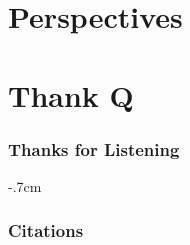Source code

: 


\section{Perspectives}
\begin{frame}
  \centering
  \hspace{-1cm}
  \huge
\end{frame}

\section*{Thank Q}
\begin{frame}
  \frametitle{Thanks for Listening}
  \hspace*{-3cm}
  \leftskip-.7cm
  
  
\end{frame}

\begin{frame}[shrink=50]
  \frametitle{Citations}
  \printbibliography
  

\end{frame}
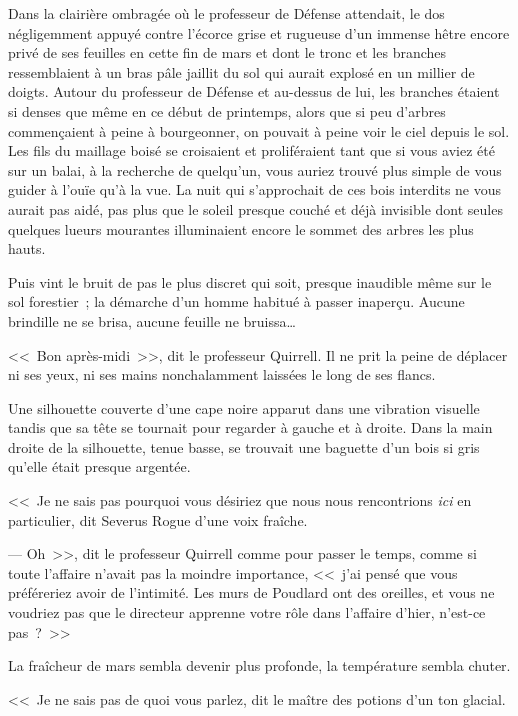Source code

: 
Dans la clairière ombragée où le professeur de Défense attendait, le dos négligemment appuyé contre l'écorce grise et rugueuse d'un immense hêtre encore privé de ses feuilles en cette fin de mars et dont le tronc et les branches ressemblaient à un bras pâle jaillit du sol qui aurait explosé en un millier de doigts. Autour du professeur de Défense et au-dessus de lui, les branches étaient si denses que même en ce début de printemps, alors que si peu d'arbres commençaient à peine à bourgeonner, on pouvait à peine voir le ciel depuis le sol. Les fils du maillage boisé se croisaient et proliféraient tant que si vous aviez été sur un balai, à la recherche de quelqu'un, vous auriez trouvé plus simple de vous guider à l'ouïe qu'à la vue. La nuit qui s'approchait de ces bois interdits ne vous aurait pas aidé, pas plus que le soleil presque couché et déjà invisible dont seules quelques lueurs mourantes illuminaient encore le sommet des arbres les plus hauts.

Puis vint le bruit de pas le plus discret qui soit, presque inaudible même sur le sol forestier~; la démarche d'un homme habitué à passer inaperçu. Aucune brindille ne se brisa, aucune feuille ne bruissa…

<<~Bon après-midi~>>, dit le professeur Quirrell. Il ne prit la peine de déplacer ni ses yeux, ni ses mains nonchalamment laissées le long de ses flancs.

Une silhouette couverte d'une cape noire apparut dans une vibration visuelle tandis que sa tête se tournait pour regarder à gauche et à droite. Dans la main droite de la silhouette, tenue basse, se trouvait une baguette d'un bois si gris qu'elle était presque argentée.

<<~Je ne sais pas pourquoi vous désiriez que nous nous rencontrions \emph{ici} en particulier, dit Severus Rogue d'une voix fraîche.

--- Oh~>>, dit le professeur Quirrell comme pour passer le temps, comme si toute l'affaire n'avait pas la moindre importance, <<~j'ai pensé que vous préféreriez avoir de l'intimité. Les murs de Poudlard ont des oreilles, et vous ne voudriez pas que le directeur apprenne votre rôle dans l'affaire d'hier, n'est-ce pas~?~>>

La fraîcheur de mars sembla devenir plus profonde, la température sembla chuter.

<<~Je ne sais pas de quoi vous parlez, dit le maître des potions d'un ton glacial.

**Directions for this task:** Looking at the listing above, how many of its lines contain the string "section"? Give the number alone.

**Final answer:** 2